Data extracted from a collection
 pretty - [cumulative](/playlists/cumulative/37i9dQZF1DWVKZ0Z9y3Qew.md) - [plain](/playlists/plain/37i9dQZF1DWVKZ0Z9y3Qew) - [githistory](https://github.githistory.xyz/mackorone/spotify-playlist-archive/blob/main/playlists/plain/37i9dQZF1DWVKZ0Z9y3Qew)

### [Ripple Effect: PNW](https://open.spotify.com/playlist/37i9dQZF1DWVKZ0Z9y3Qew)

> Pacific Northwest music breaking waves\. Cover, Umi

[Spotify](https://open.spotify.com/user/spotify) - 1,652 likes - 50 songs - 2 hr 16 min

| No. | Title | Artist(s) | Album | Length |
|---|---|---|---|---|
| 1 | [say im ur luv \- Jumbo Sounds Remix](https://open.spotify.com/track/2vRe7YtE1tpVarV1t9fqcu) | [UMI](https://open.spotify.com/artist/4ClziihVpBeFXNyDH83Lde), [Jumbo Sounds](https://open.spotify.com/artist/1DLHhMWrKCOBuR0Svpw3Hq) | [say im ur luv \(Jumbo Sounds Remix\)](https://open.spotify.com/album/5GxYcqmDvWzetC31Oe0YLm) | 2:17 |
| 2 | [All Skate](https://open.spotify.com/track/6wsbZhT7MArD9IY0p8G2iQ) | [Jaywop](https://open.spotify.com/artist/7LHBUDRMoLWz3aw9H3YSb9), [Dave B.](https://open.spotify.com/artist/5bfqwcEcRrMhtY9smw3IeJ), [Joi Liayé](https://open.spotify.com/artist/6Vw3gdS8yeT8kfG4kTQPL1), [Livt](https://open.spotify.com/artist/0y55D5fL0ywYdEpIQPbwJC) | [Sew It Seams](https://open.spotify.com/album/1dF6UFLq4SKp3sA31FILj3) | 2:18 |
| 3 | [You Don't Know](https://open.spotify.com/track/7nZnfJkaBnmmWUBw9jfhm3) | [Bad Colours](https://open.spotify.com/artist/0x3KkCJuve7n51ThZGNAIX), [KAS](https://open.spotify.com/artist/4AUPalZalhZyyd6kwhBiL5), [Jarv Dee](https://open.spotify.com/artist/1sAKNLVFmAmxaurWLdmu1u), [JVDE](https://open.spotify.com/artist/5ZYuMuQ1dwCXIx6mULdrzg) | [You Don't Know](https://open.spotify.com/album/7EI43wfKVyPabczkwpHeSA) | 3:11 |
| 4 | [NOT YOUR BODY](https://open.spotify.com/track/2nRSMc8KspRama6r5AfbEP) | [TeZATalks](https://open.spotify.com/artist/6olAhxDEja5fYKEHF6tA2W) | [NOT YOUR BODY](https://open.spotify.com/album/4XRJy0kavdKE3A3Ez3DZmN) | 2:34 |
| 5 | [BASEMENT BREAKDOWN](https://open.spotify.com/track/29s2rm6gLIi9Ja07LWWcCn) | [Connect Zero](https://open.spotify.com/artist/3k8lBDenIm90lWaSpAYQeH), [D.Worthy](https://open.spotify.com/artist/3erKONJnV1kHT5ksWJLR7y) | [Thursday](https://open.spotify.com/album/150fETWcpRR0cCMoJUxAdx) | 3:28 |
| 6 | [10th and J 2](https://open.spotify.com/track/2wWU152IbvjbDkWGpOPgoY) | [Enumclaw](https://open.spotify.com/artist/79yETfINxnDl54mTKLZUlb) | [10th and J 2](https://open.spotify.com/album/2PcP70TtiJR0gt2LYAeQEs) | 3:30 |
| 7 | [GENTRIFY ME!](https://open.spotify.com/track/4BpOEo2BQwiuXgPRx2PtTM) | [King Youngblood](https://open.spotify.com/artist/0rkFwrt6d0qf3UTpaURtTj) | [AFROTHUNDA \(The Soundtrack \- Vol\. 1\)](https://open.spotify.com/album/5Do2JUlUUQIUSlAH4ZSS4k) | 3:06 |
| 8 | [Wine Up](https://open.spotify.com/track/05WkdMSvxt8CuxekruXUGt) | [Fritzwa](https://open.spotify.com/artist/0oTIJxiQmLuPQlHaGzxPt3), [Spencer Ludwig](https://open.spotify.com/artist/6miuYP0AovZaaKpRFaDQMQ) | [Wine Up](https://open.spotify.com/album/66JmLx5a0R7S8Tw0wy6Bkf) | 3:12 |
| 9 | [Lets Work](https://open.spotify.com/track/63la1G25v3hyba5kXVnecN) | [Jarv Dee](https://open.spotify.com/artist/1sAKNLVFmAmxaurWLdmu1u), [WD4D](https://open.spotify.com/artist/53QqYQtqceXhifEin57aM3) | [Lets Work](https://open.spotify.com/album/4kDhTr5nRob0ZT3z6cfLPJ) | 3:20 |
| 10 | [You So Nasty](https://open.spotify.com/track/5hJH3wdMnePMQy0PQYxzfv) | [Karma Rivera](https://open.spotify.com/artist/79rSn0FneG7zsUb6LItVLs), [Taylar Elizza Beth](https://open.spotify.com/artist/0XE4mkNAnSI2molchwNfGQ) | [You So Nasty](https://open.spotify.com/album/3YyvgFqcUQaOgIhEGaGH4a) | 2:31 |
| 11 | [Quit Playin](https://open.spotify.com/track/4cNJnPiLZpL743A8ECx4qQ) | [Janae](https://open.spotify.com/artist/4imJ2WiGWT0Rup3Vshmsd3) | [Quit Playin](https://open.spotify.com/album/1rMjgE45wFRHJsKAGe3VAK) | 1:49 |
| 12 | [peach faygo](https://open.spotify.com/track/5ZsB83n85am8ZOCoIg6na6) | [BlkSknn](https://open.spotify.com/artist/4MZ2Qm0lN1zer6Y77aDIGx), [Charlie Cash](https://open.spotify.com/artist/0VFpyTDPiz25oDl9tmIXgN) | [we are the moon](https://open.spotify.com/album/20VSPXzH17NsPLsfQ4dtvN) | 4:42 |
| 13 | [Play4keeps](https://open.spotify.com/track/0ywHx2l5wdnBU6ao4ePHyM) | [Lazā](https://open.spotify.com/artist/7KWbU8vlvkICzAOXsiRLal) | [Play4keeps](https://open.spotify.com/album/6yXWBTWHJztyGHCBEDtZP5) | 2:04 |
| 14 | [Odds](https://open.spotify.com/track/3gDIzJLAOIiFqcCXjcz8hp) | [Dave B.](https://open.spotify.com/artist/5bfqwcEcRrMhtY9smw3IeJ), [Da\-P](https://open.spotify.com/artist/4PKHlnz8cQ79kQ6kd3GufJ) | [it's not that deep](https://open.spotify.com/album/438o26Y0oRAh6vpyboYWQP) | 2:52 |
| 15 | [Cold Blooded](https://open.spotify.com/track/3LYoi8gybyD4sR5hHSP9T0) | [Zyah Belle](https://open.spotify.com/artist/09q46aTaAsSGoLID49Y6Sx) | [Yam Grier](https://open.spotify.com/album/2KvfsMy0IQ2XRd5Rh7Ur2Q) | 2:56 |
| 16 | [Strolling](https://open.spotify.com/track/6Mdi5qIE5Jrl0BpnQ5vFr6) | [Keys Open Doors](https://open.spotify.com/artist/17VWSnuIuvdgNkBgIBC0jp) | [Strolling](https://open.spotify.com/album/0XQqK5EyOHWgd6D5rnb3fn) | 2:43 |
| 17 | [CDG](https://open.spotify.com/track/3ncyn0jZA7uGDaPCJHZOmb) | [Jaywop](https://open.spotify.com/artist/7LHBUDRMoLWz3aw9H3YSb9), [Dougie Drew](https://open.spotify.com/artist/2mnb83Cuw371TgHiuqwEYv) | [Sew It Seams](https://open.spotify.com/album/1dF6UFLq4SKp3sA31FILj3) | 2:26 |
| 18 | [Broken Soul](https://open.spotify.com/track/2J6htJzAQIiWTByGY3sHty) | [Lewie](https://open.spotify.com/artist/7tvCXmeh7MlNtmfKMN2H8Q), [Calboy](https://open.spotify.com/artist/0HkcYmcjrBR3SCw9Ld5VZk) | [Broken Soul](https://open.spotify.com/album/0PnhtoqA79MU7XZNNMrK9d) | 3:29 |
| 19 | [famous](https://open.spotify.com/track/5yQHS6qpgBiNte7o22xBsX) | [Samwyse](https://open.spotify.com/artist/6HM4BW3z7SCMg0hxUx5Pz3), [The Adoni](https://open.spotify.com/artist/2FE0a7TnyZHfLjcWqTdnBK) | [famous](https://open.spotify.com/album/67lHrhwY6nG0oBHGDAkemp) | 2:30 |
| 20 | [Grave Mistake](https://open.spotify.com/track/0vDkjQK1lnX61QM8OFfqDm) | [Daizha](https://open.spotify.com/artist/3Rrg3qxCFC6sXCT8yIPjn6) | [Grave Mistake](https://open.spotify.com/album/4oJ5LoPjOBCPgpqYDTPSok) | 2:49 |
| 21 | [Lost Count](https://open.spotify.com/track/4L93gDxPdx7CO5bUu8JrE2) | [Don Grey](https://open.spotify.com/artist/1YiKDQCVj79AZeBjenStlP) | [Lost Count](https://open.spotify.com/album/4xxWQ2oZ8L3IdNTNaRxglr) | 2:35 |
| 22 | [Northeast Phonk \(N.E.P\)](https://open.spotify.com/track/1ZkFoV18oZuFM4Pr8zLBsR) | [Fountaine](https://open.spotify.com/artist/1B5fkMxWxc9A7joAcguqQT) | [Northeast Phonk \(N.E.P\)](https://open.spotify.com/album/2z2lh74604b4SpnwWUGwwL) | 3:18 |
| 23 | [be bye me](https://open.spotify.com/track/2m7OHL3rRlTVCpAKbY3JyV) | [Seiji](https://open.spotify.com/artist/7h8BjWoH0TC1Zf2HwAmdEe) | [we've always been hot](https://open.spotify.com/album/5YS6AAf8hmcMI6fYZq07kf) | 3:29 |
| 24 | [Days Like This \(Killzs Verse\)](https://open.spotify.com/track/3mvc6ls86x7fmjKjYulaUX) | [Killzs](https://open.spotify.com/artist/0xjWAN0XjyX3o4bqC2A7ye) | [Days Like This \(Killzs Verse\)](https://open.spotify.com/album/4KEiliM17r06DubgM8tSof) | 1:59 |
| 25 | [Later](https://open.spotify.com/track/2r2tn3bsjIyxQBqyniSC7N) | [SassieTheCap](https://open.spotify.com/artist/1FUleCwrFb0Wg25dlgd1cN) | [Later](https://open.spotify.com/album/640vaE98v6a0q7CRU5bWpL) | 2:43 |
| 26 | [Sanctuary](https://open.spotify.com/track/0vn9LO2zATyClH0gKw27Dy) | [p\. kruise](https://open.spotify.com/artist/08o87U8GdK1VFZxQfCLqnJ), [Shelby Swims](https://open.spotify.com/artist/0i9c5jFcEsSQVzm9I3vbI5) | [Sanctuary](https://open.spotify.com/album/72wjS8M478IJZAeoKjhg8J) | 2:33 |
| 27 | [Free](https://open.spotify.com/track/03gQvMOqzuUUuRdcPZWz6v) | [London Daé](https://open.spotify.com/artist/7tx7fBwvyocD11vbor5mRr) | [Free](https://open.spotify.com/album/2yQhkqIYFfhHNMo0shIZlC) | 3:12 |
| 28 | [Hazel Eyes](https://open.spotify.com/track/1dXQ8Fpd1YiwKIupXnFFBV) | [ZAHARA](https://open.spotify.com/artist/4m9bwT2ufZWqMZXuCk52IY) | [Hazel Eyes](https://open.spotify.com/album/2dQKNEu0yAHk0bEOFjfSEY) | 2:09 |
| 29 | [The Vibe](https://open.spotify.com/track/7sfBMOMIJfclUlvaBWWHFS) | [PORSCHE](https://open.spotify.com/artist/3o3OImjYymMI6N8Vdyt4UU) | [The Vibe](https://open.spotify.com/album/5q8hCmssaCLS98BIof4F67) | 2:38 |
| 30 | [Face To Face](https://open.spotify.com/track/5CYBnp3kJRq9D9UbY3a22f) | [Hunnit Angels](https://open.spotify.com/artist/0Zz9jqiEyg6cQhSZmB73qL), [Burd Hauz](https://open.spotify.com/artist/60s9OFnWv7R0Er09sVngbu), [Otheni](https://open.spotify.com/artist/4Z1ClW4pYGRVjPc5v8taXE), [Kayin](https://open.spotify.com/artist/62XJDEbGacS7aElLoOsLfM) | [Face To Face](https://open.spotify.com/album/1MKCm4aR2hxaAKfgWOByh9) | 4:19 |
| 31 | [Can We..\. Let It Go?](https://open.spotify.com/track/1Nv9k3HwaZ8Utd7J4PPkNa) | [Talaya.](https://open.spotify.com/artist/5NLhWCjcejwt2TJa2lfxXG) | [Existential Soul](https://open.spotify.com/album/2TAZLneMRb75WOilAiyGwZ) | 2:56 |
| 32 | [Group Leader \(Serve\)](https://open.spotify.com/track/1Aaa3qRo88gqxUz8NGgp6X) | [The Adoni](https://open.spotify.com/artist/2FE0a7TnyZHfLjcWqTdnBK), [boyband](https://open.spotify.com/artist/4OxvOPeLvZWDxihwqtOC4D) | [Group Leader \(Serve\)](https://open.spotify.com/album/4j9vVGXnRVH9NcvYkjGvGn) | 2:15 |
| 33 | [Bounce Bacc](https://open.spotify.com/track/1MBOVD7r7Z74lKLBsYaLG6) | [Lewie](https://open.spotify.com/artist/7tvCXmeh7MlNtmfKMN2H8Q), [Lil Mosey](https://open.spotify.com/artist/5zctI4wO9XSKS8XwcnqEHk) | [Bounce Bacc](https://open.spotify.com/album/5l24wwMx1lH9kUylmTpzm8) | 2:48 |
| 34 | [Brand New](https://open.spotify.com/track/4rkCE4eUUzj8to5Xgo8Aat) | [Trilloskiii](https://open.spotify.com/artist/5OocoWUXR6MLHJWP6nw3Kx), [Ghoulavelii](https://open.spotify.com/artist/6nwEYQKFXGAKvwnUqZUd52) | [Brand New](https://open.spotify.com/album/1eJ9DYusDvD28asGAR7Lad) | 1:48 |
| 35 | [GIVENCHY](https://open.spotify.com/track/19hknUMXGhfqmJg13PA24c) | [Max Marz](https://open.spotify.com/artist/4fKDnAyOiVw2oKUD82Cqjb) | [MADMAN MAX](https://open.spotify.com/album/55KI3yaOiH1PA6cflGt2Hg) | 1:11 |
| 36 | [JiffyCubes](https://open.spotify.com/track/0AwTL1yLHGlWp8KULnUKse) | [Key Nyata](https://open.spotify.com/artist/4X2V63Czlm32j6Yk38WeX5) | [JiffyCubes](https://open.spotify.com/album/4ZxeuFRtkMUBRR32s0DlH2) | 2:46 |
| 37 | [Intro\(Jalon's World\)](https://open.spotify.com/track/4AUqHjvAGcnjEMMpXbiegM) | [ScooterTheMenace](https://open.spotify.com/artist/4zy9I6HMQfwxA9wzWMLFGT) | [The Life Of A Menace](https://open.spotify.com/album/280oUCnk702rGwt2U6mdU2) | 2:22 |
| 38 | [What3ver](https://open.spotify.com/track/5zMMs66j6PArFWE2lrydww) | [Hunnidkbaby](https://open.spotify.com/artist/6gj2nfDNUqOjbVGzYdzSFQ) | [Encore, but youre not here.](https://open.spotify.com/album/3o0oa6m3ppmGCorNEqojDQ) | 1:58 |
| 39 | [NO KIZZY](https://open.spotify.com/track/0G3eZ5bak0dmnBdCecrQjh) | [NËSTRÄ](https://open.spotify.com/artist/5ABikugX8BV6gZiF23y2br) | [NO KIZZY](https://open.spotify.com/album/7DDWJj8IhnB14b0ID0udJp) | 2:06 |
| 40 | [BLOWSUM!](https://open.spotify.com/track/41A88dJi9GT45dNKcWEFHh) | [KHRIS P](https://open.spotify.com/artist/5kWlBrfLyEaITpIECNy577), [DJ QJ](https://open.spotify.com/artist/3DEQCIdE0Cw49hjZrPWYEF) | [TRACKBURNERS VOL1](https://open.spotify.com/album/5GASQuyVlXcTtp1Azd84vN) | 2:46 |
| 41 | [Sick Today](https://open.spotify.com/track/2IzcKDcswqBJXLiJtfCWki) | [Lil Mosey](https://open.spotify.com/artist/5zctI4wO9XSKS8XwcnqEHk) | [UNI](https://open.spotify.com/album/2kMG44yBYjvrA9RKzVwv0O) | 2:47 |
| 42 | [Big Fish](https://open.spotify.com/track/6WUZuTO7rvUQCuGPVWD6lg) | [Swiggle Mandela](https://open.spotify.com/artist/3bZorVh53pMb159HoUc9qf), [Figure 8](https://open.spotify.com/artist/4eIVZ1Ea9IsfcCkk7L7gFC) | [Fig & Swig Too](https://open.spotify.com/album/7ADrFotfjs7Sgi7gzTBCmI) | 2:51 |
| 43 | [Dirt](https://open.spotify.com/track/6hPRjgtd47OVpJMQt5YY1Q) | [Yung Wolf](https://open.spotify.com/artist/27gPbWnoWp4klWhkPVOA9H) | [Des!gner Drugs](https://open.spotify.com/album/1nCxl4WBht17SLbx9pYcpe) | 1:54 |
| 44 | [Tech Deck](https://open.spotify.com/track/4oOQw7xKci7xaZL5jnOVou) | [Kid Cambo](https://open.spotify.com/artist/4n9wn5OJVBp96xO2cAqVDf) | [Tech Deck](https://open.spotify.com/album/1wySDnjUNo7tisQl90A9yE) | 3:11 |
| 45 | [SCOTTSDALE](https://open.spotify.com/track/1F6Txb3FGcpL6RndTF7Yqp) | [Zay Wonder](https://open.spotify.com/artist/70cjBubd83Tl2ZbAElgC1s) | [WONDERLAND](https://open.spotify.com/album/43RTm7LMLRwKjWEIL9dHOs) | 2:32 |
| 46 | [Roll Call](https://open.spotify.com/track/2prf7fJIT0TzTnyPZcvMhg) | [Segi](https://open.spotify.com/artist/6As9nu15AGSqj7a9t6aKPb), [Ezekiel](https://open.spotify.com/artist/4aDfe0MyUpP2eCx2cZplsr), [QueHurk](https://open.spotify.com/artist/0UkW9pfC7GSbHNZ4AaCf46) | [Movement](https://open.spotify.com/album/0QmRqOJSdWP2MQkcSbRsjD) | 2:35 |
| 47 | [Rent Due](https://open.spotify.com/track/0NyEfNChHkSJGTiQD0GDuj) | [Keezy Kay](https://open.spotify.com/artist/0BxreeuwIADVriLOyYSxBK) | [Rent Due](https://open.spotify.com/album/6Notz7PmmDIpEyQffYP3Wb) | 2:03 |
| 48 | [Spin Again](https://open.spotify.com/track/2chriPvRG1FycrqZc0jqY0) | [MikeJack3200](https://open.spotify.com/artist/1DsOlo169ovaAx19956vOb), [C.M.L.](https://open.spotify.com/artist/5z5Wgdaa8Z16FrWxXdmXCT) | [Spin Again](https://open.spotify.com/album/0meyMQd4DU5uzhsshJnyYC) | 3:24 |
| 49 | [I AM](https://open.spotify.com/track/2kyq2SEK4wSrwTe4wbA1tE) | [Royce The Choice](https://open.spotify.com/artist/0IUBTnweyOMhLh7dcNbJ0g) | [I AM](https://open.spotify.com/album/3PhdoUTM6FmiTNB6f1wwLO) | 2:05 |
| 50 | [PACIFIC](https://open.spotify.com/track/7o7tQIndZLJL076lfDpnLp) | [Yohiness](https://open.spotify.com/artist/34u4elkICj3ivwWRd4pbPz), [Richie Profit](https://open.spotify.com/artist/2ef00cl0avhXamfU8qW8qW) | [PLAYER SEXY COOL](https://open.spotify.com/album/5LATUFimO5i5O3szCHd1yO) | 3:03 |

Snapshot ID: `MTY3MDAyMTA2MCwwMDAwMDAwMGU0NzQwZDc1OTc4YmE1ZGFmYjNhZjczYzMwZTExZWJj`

== YOUR ASSIGNMENT ==
The records above should be printed exactly, please, from the first line through the line containing "4 | [NOT YOUR", with both ends kept and nothing past it.

== SOLVED EXERCISE ==
 pretty - [cumulative](/playlists/cumulative/37i9dQZF1DWVKZ0Z9y3Qew.md) - [plain](/playlists/plain/37i9dQZF1DWVKZ0Z9y3Qew) - [githistory](https://github.githistory.xyz/mackorone/spotify-playlist-archive/blob/main/playlists/plain/37i9dQZF1DWVKZ0Z9y3Qew)

### [Ripple Effect: PNW](https://open.spotify.com/playlist/37i9dQZF1DWVKZ0Z9y3Qew)

> Pacific Northwest music breaking waves\. Cover, Umi

[Spotify](https://open.spotify.com/user/spotify) - 1,652 likes - 50 songs - 2 hr 16 min

| No. | Title | Artist(s) | Album | Length |
|---|---|---|---|---|
| 1 | [say im ur luv \- Jumbo Sounds Remix](https://open.spotify.com/track/2vRe7YtE1tpVarV1t9fqcu) | [UMI](https://open.spotify.com/artist/4ClziihVpBeFXNyDH83Lde), [Jumbo Sounds](https://open.spotify.com/artist/1DLHhMWrKCOBuR0Svpw3Hq) | [say im ur luv \(Jumbo Sounds Remix\)](https://open.spotify.com/album/5GxYcqmDvWzetC31Oe0YLm) | 2:17 |
| 2 | [All Skate](https://open.spotify.com/track/6wsbZhT7MArD9IY0p8G2iQ) | [Jaywop](https://open.spotify.com/artist/7LHBUDRMoLWz3aw9H3YSb9), [Dave B.](https://open.spotify.com/artist/5bfqwcEcRrMhtY9smw3IeJ), [Joi Liayé](https://open.spotify.com/artist/6Vw3gdS8yeT8kfG4kTQPL1), [Livt](https://open.spotify.com/artist/0y55D5fL0ywYdEpIQPbwJC) | [Sew It Seams](https://open.spotify.com/album/1dF6UFLq4SKp3sA31FILj3) | 2:18 |
| 3 | [You Don't Know](https://open.spotify.com/track/7nZnfJkaBnmmWUBw9jfhm3) | [Bad Colours](https://open.spotify.com/artist/0x3KkCJuve7n51ThZGNAIX), [KAS](https://open.spotify.com/artist/4AUPalZalhZyyd6kwhBiL5), [Jarv Dee](https://open.spotify.com/artist/1sAKNLVFmAmxaurWLdmu1u), [JVDE](https://open.spotify.com/artist/5ZYuMuQ1dwCXIx6mULdrzg) | [You Don't Know](https://open.spotify.com/album/7EI43wfKVyPabczkwpHeSA) | 3:11 |
| 4 | [NOT YOUR BODY](https://open.spotify.com/track/2nRSMc8KspRama6r5AfbEP) | [TeZATalks](https://open.spotify.com/artist/6olAhxDEja5fYKEHF6tA2W) | [NOT YOUR BODY](https://open.spotify.com/album/4XRJy0kavdKE3A3Ez3DZmN) | 2:34 |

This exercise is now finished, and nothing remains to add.